Task prompt: When you reach the line containing "- (bug #128): Correct asset dependency." in the entries below, please begin setting down lines exactly, stop only after the last one, and add nothing else.
+ + +
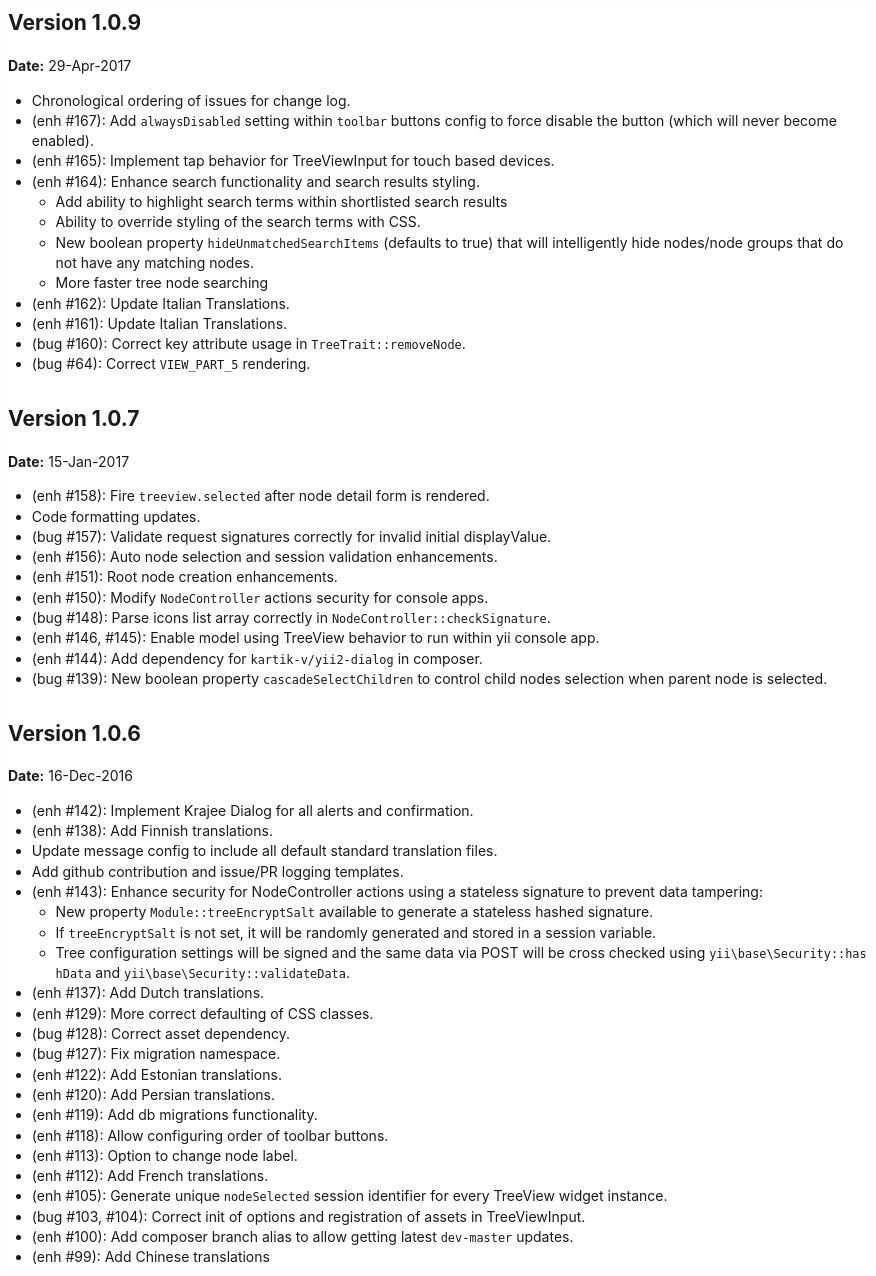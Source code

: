 
## Version 1.0.9

**Date:** 29-Apr-2017

- Chronological ordering of issues for change log.
- (enh #167): Add `alwaysDisabled` setting within `toolbar` buttons config to force disable the button (which will never become enabled).
- (enh #165): Implement tap behavior for TreeViewInput for touch based devices.
- (enh #164): Enhance search functionality and search results styling.
    - Add ability to highlight search terms within shortlisted search results
    - Ability to override styling of the search terms with CSS.
    - New boolean property `hideUnmatchedSearchItems` (defaults to true) that will intelligently hide nodes/node groups that do not have any matching nodes.
    - More faster tree node searching
- (enh #162): Update Italian Translations.
- (enh #161): Update Italian Translations.
- (bug #160): Correct key attribute usage in `TreeTrait::removeNode`.
- (bug #64): Correct `VIEW_PART_5` rendering.

## Version 1.0.7

**Date:** 15-Jan-2017

- (enh #158): Fire `treeview.selected` after node detail form is rendered.
- Code formatting updates.
- (bug #157): Validate request signatures correctly for invalid initial displayValue.
- (enh #156): Auto node selection and session validation enhancements.
- (enh #151): Root node creation enhancements.
- (enh #150): Modify `NodeController` actions security for console apps.
- (bug #148): Parse icons list array correctly in `NodeController::checkSignature`.
- (enh #146, #145): Enable model using TreeView behavior to run within yii console app.
- (enh #144): Add dependency for `kartik-v/yii2-dialog` in composer.
- (bug #139): New boolean property `cascadeSelectChildren` to control child nodes selection when parent node is selected.

## Version 1.0.6

**Date:** 16-Dec-2016

- (enh #142): Implement Krajee Dialog for all alerts and confirmation.
- (enh #138): Add Finnish translations.
- Update message config to include all default standard translation files.
- Add github contribution and issue/PR logging templates.
- (enh #143): Enhance security for NodeController actions using a stateless signature to prevent data tampering:
    - New property `Module::treeEncryptSalt` available to generate a stateless hashed signature.
    - If `treeEncryptSalt` is not set, it will be randomly generated and stored in a session variable.
    - Tree configuration settings will be signed and the same data via POST will be cross checked using `yii\base\Security::hashData` and `yii\base\Security::validateData`.
- (enh #137): Add Dutch translations.
- (enh #129): More correct defaulting of CSS classes.
- (bug #128): Correct asset dependency.
- (bug #127): Fix migration namespace.
- (enh #122): Add Estonian translations.
- (enh #120): Add Persian translations.
- (enh #119): Add db migrations functionality.
- (enh #118): Allow configuring order of toolbar buttons.
- (enh #113): Option to change node label.
- (enh #112): Add French translations.
- (enh #105): Generate unique `nodeSelected` session identifier for every TreeView widget instance.
- (bug #103, #104): Correct init of options and registration of assets in TreeViewInput.
- (enh #100): Add composer branch alias to allow getting latest `dev-master` updates.
- (enh #99): Add Chinese translations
+ + +
Worked solution:
- (bug #128): Correct asset dependency.
- (bug #127): Fix migration namespace.
- (enh #122): Add Estonian translations.
- (enh #120): Add Persian translations.
- (enh #119): Add db migrations functionality.
- (enh #118): Allow configuring order of toolbar buttons.
- (enh #113): Option to change node label.
- (enh #112): Add French translations.
- (enh #105): Generate unique `nodeSelected` session identifier for every TreeView widget instance.
- (bug #103, #104): Correct init of options and registration of assets in TreeViewInput.
- (enh #100): Add composer branch alias to allow getting latest `dev-master` updates.
- (enh #99): Add Chinese translations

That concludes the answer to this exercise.